Take the Democrats’ $4 trillion spending bill, which includes a 30% business tax credit for EVs. The subsidy will benefit Amazon, which has ordered 100,000 Rivian vans. Consumers can also pocket a $7,500 tax credit for pickup trucks, vans and SUVs that cost as much as $80,000. An earlier draft had a price cap of $74,000 for pickups.
That would have covered Rivian’s higher-end $73,000 R1T pickup. But GM must have howled since its Hummer EV starts at $79,995. So now the cap is $80,000. Detroit auto makers also won an additional $4,500 bonus tax credit for EVs produced in unionized U.S. factories. Rivian’s factory in Normal, Ill., isn’t unionized—at least not yet.
Rivian’s nonunion shop hasn’t put off woke institutional investors. Investors also don’t seem troubled by Rivian’s forecast that it doesn’t expect to fulfill the 55,400 orders it has received for trucks and SUVs until the end of 2023.
Rivian also noted in its prospectus that it would be treated as an “emerging growth company” under the 2012 JOBS Act until it completed its IPO. That means the $100 billion “startup” didn’t have to comply with many Sarbanes-Oxley disclosure requirements or accounting standards.
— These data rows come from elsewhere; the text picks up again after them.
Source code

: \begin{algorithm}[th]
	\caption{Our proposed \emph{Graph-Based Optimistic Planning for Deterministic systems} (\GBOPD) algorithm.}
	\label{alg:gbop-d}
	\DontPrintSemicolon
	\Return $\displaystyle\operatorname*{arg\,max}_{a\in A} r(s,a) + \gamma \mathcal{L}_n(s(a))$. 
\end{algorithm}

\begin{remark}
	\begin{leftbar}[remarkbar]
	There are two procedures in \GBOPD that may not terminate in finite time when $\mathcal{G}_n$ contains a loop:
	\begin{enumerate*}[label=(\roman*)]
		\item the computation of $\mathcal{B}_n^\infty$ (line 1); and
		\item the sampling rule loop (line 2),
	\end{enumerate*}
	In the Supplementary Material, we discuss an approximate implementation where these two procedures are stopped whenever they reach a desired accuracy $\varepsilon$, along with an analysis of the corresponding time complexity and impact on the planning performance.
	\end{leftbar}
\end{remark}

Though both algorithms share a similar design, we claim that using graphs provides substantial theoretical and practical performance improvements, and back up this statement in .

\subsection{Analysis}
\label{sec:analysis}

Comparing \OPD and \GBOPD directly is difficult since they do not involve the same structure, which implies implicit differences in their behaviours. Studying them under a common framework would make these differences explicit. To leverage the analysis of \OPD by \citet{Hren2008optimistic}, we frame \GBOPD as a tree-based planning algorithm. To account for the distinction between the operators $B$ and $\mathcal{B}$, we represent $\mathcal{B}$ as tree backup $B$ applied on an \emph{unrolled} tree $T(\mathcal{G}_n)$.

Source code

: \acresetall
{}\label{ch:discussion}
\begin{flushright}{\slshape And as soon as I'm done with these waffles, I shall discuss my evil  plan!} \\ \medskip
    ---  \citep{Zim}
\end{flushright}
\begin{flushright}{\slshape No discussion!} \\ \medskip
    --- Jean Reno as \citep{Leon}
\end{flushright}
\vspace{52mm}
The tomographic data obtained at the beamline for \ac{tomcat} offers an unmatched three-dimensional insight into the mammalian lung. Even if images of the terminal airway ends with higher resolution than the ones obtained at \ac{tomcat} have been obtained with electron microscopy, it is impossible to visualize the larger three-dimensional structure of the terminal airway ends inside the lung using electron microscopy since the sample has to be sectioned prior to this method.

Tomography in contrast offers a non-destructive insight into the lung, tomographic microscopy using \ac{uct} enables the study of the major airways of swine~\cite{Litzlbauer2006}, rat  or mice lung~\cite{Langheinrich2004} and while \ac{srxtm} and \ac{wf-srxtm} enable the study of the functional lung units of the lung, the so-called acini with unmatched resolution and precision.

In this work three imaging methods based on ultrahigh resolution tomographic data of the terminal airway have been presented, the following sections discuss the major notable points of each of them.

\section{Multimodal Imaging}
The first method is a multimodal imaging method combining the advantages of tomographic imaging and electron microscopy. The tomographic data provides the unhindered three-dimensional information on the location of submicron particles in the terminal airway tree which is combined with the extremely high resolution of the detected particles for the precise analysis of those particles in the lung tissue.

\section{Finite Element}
This too didn’t seem to trouble investors, not even after recent problems at other EV startups that have generated public investor euphoria.
This summer, less than a year after going public, Lordstown alerted investors that there was “substantial doubt regarding our ability to continue as a going concern.” It has since received a capital infusion by selling its factory in Lordstown, Ohio, to Foxconn for $230 million.
EV truck maker Workhorse Group this week disclosed it is under federal investigation by the Justice Department and Securities and Exchange Commission, apparently related to stock trading this year when there were rumors it would receive a U.S. Postal Service contract. It didn’t, and its stock has since plunged more than 80%.
Rivian may not encounter as many problems but it’s hard for investors to tell. And if it does, it could apply for an Energy Department loan guarantee.
This is an extraordinary moment. We are watching the government literally underwrite a new industry before our eyes, steering capital to EV makers come what may. In post-capitalist America, you can still become a billionaire overnight—if you’re in a business favored by politicians."